Today isn’t the best time to be a paid app. A recently published report confirmed an unprecedented surge in free applications on the Apple Store, with their paid alternatives now comprising less than 10% of the choices, their lowest market share in history. This, of course, is partially because people just don’t like giving their money away when they can get a similar product for free. But the responsibility must also at least partly lie on the paid apps themselves, having drastically declined in quality over the years. All of this begs the question whether there are really any apps left worth the couple of dollars the developers are asking for, not lacking in quality, but indeed lacking a viable free or freemium alternative.
Here are those apps you might still want to consider slimming your wallet for:
There is no shortage of threats and dangers on the Internet. One thing we should all do to thwart hack attempts is come up with wildly creative, 15-syllable passwords, different for each of a dozen websites we are using every day (you guys all use a dozen websites a day too, right?). But come on, who can remember all of them? Well, 1Password ($7.99) can. Login with the craziest passwords you can think of, and store them all in this nifty, secure app. Just be sure to remember the password for the app itself: it’s the only one you’ll ever need again.

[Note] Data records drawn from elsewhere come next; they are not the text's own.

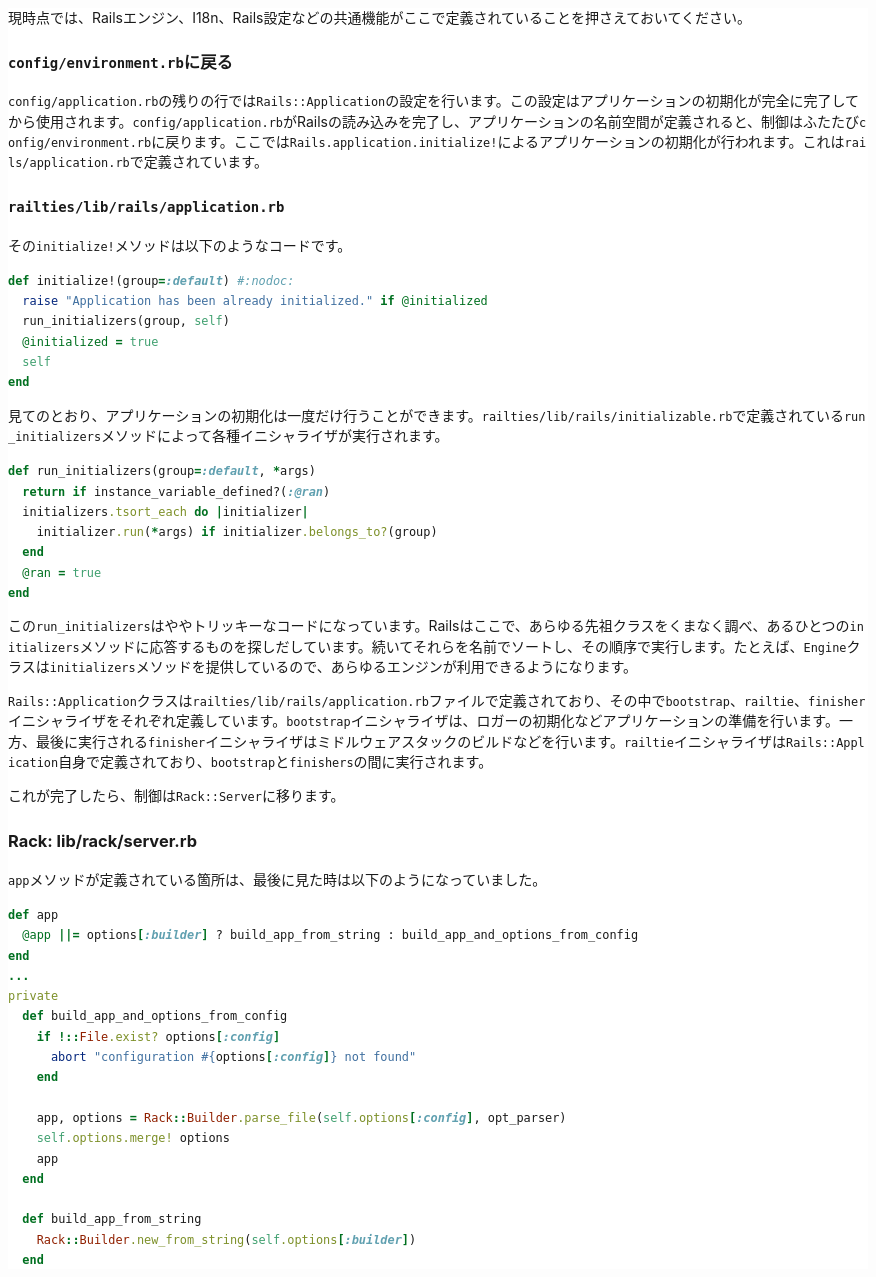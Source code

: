 現時点では、Railsエンジン、I18n、Rails設定などの共通機能がここで定義されていることを押さえておいてください。

### `config/environment.rb`に戻る


`config/application.rb`の残りの行では`Rails::Application`の設定を行います。この設定はアプリケーションの初期化が完全に完了してから使用されます。`config/application.rb`がRailsの読み込みを完了し、アプリケーションの名前空間が定義されると、制御はふたたび`config/environment.rb`に戻ります。ここでは`Rails.application.initialize!`によるアプリケーションの初期化が行われます。これは`rails/application.rb`で定義されています。

### `railties/lib/rails/application.rb`

その`initialize!`メソッドは以下のようなコードです。

```ruby
def initialize!(group=:default) #:nodoc:
  raise "Application has been already initialized." if @initialized
  run_initializers(group, self)
  @initialized = true
  self
end
```

見てのとおり、アプリケーションの初期化は一度だけ行うことができます。`railties/lib/rails/initializable.rb`で定義されている`run_initializers`メソッドによって各種イニシャライザが実行されます。

```ruby
def run_initializers(group=:default, *args)
  return if instance_variable_defined?(:@ran)
  initializers.tsort_each do |initializer|
    initializer.run(*args) if initializer.belongs_to?(group)
  end
  @ran = true
end
```

この`run_initializers`はややトリッキーなコードになっています。Railsはここで、あらゆる先祖クラスをくまなく調べ、あるひとつの`initializers`メソッドに応答するものを探しだしています。続いてそれらを名前でソートし、その順序で実行します。たとえば、`Engine`クラスは`initializers`メソッドを提供しているので、あらゆるエンジンが利用できるようになります。

`Rails::Application`クラスは`railties/lib/rails/application.rb`ファイルで定義されており、その中で`bootstrap`、`railtie`、`finisher`イニシャライザをそれぞれ定義しています。`bootstrap`イニシャライザは、ロガーの初期化などアプリケーションの準備を行います。一方、最後に実行される`finisher`イニシャライザはミドルウェアスタックのビルドなどを行います。`railtie`イニシャライザは`Rails::Application`自身で定義されており、`bootstrap`と`finishers`の間に実行されます。

これが完了したら、制御は`Rack::Server`に移ります。

### Rack: lib/rack/server.rb

`app`メソッドが定義されている箇所は、最後に見た時は以下のようになっていました。

```ruby
def app
  @app ||= options[:builder] ? build_app_from_string : build_app_and_options_from_config
end
...
private
  def build_app_and_options_from_config
    if !::File.exist? options[:config]
      abort "configuration #{options[:config]} not found"
    end

    app, options = Rack::Builder.parse_file(self.options[:config], opt_parser)
    self.options.merge! options
    app
  end

  def build_app_from_string
    Rack::Builder.new_from_string(self.options[:builder])
  end
```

If you hate having to type all the information in the calendar when making an entry, you’ll love Fantastical ($3.99). It lets you write up about a meeting in your ordinary language (e.g. meet with Susan next Monday at 2pm), and the app automatically fills all the necessary fields itself, using that sentence. If you use your calendar a lot, this is a lifesaver.
Instapaper ($3.99) is irreplaceable for those that don’t have the time to read something on the Web right away. It not only saves a page so you can read it offline, it also optimizes the reader’s environment for a fully engaged, distraction free reading, with the possibility of changing fonts, margins, spacing of the lines and more.
Finally, before you judge iTeleport for its hefty price ($24.99), you should really hear what it does – it is a VNC client! Ok, let’s try that again. This app allows you to control your PC (no matter the OS) from a few feet or a few continents away. As long as your phone is online, you can see your PC screen and manipulate both its keyboard and a mouse. Pretty cool, right?